Sicherlich sind Chinesisch-Kenntnisse kein Muss für solch eine Reise. Wir genießen es aber schon sehr, mit den Leuten ins Gespräch kommen zu können. Ohne Sprachkenntnisse wäre viel Organisatorisches sehr mühsam wie zum Beispiel nach dem Weg zu fragen oder einzukaufen. Unser Blick auf dieses riesige Land wäre ohne Sprachkenntnisse mit Sicherheit ein ganz anderer. Dazu muss man wissen, dass die Menschen hier sehr kontaktfreudig und neugierig sind. Wann wir stehen bleiben, sind wir vielerorts umringt von Menschen. Zwei Deutsche auf schwer beladenen Fahrrädern sind oft im Handumdrehen Gesprächsthema Nummer Eins. Sogar Autos bleiben auf der Straße stehen, um kurz mit uns zu reden, Lastwagenfahrer fotografieren uns im Vorbeifahren und Rollerfahrer begleiten uns durch die ganze Stadt.

In den Bergen: Route südlich der Taklamakanwüste.
In den Bergen: Route südlich der Taklamakanwüste.

Noch ein Wort zur Vorbereitung: Ihr seid fast ein halbes Jahr in China unterwegs. Wie habt ihr das mit dem Visum gelöst? Normalerweise gelten Touristenvisa höchstens drei Monate.

Wir hören diese Frage häufig, aber eine überraschende Antwort haben wir leider nicht zu bieten: Touristenvisa werden für maximal 60 Tage bewilligt. Danach kann man noch ein Mal um 30 Tage in China verlängern. Diese Regeln gelten natürlich auch für uns. Wir werden daher zur Halbzeit ausreisen müssen und ein neues Visum beantragen.

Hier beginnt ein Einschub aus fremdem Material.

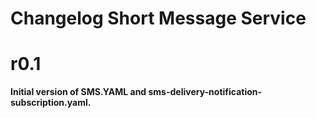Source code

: # Changelog Short Message Service

# r0.1

**Initial version of SMS.YAML and sms-delivery-notification-subscription.yaml.**
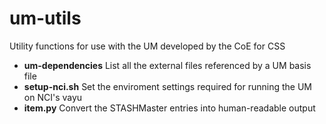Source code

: um-utils
========

Utility functions for use with the UM developed by the CoE for CSS

 * **um-dependencies** List all the external files referenced by a UM basis file
 * **setup-nci.sh** Set the enviroment settings required for running the UM on NCI's vayu
 * **item.py** Convert the STASHMaster entries into human-readable output
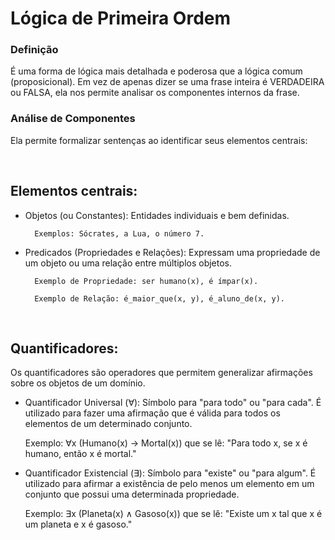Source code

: # Lógica de Primeira Ordem

### Definição
É uma forma de lógica mais detalhada e poderosa que a lógica comum (proposicional). Em vez de apenas dizer se uma frase inteira é VERDADEIRA ou FALSA, ela nos permite analisar os componentes internos da frase.

### Análise de Componentes 
Ela permite formalizar sentenças ao identificar seus elementos centrais:

<br>

## Elementos centrais:

* Objetos (ou Constantes): Entidades individuais e bem definidas.

        Exemplos: Sócrates, a Lua, o número 7.

* Predicados (Propriedades e Relações): Expressam uma propriedade de um objeto ou uma relação entre múltiplos objetos.

        Exemplo de Propriedade: ser humano(x), é ímpar(x).

        Exemplo de Relação: é_maior_que(x, y), é_aluno_de(x, y).

<br> 

## Quantificadores:

Os quantificadores são operadores que permitem generalizar afirmações sobre os objetos de um domínio.

* Quantificador Universal (∀): 
Símbolo para "para todo" ou "para cada". É utilizado para fazer uma afirmação que é válida para todos os elementos de um determinado conjunto.

    Exemplo: ∀x (Humano(x) → Mortal(x)) que se lê: "Para todo x, se x é humano, então x é mortal."

* Quantificador Existencial (∃): 
Símbolo para "existe" ou "para algum". É utilizado para afirmar a existência de pelo menos um elemento em um conjunto que possui uma determinada propriedade.

    Exemplo: ∃x (Planeta(x) ∧ Gasoso(x)) que se lê: "Existe um x tal que x é um planeta e x é gasoso."

<br>

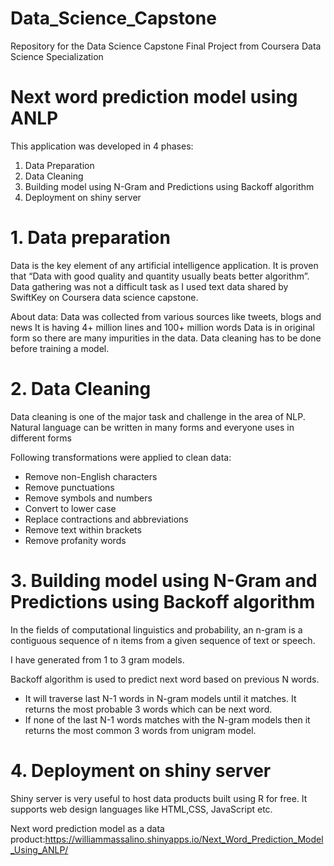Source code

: # Data_Science_Capstone
Repository for the Data Science Capstone Final Project from Coursera Data Science Specialization
# Next word prediction model using ANLP

This application was developed in 4 phases:

1. Data Preparation
2. Data Cleaning
3. Building model using N-Gram and Predictions using Backoff algorithm
4. Deployment on shiny server

# 1. Data preparation

Data is the key element of any artificial intelligence application. It is proven that “Data with good quality and quantity usually beats better algorithm”. Data gathering was not a difficult task as I used text data shared by SwiftKey on Coursera data science capstone.

About data: Data was collected from various sources like tweets, blogs and news It is having 4+ million lines and 100+ million words Data is in original form so there are many impurities in the data. Data cleaning has to be done before training a model.

# 2. Data Cleaning

Data cleaning is one of the major task and challenge in the area of NLP. Natural language can be written in many forms and everyone uses in different forms

Following transformations were applied to clean data:

* Remove non-English characters
* Remove punctuations
* Remove symbols and numbers
* Convert to lower case
* Replace contractions and abbreviations
* Remove text within brackets
* Remove profanity words

# 3. Building model using N-Gram and Predictions using Backoff algorithm

In the fields of computational linguistics and probability, an n-gram is a contiguous sequence of n items from a given sequence of text or speech.

I have generated from 1 to 3 gram models.

Backoff algorithm is used to predict next word based on previous N words.

* It will traverse last N-1 words in N-gram models until it matches. It returns the most probable 3 words which can be next word.
* If none of the last N-1 words matches with the N-gram models then it returns the most common 3 words from unigram model.

# 4. Deployment on shiny server

Shiny server is very useful to host data products built using R for free. It supports web design languages like HTML,CSS, JavaScript etc.

Next word prediction model as a data product:<https://williammassalino.shinyapps.io/Next_Word_Prediction_Model_Using_ANLP/>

Ihr seid mit dem Fahrrad über den Irkeshtam-Pass aus Kirgistan nach China eingereist. Wie waren eure Erlebnisse?

Da der Torugart-Pass als problematisch für Individualreisende gilt, haben wir uns für den südlicher liegenden Irkeshtam-Pass entschieden. Die Ausreise aus Kirgistan lief überraschend unbürokratisch und auch auf der chinesischen Seite waren die Grenzer sehr freundlich und das Prozedere schnell erledigt. Die nächsten 140 Kilometer müssen Ausländer mit einem Taxi fahren. Da es auf der Strecke wenig Konkurrenz gibt, verlangen die Fahrer teilweise unverschämte Preise. Wir konnten unser Taxi von 50 auf 25 Euro runterhandeln. Details dazu gibt es hier.

Wenn du mehr über die Abenteuer von Melanie und Sebastian erfahren willst, solltest du ihren Blog, ihre Facebook-Seite oder ihren Twitter-Account besuchen. Weitere Chinathemen findest du auf meinem Chinablog Sinograph. Vergiss nicht, dich beim monatlichen Newsletter einzuschreiben.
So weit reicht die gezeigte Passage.